### Stored items from a collection:
# # #

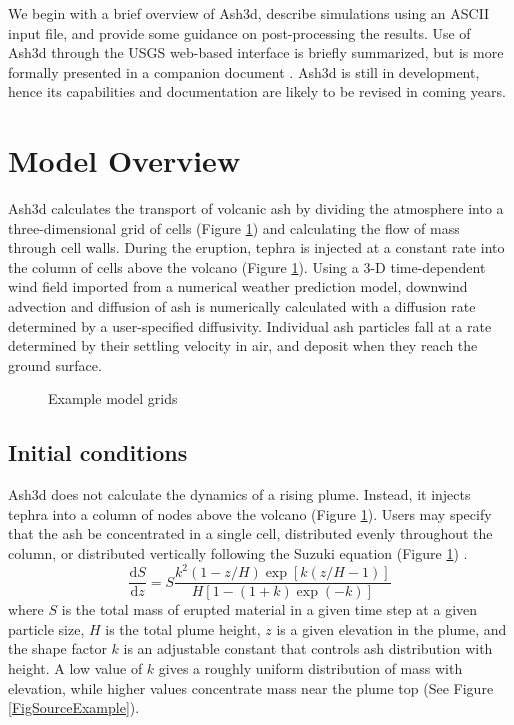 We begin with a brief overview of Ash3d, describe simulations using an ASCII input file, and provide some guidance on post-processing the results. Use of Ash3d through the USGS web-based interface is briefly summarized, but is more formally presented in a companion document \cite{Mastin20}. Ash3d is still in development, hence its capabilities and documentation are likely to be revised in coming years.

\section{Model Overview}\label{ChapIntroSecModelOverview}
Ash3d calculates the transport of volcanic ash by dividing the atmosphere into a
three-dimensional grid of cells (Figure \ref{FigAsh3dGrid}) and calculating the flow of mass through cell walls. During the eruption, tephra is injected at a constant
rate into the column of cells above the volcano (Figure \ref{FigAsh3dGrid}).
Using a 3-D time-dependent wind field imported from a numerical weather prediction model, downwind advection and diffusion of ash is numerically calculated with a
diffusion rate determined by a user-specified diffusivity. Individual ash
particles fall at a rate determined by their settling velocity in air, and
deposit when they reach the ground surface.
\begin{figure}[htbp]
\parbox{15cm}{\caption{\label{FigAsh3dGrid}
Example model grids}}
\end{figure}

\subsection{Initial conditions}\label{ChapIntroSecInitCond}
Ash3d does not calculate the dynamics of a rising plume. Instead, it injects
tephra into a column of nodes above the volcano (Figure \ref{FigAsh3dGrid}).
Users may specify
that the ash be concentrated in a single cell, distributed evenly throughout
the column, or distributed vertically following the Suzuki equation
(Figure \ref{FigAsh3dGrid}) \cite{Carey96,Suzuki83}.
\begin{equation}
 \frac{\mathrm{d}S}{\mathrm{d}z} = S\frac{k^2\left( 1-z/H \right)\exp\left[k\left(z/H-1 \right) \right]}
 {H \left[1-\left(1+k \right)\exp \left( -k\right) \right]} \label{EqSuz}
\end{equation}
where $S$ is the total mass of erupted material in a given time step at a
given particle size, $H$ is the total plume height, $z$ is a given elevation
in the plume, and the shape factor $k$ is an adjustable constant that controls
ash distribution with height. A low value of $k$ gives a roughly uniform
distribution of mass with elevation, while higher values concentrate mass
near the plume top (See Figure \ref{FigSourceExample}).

# # #

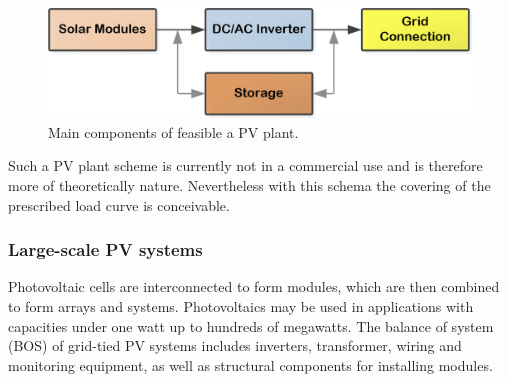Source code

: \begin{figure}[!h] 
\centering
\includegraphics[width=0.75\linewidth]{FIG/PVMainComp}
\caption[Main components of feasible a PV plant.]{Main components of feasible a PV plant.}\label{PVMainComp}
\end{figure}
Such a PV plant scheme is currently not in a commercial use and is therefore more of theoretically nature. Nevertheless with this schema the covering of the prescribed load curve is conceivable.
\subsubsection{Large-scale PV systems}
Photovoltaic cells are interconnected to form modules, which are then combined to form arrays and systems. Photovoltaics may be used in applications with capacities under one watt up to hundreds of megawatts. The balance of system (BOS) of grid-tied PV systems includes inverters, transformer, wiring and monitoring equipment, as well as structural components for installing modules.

# # #

The copy should hold only the lines from the one with "We begin with" through the one with "diffusion rate determined", exactly as they stand above. Leave out the pictures.

 We begin with a brief overview of Ash3d, describe simulations using an ASCII input file, and provide some guidance on post-processing the results. Use of Ash3d through the USGS web-based interface is briefly summarized, but is more formally presented in a companion document \cite{Mastin20}. Ash3d is still in development, hence its capabilities and documentation are likely to be revised in coming years.

\section{Model Overview}\label{ChapIntroSecModelOverview}
Ash3d calculates the transport of volcanic ash by dividing the atmosphere into a
three-dimensional grid of cells (Figure \ref{FigAsh3dGrid}) and calculating the flow of mass through cell walls. During the eruption, tephra is injected at a constant
rate into the column of cells above the volcano (Figure \ref{FigAsh3dGrid}).
Using a 3-D time-dependent wind field imported from a numerical weather prediction model, downwind advection and diffusion of ash is numerically calculated with a
diffusion rate determined by a user-specified diffusivity. Individual ash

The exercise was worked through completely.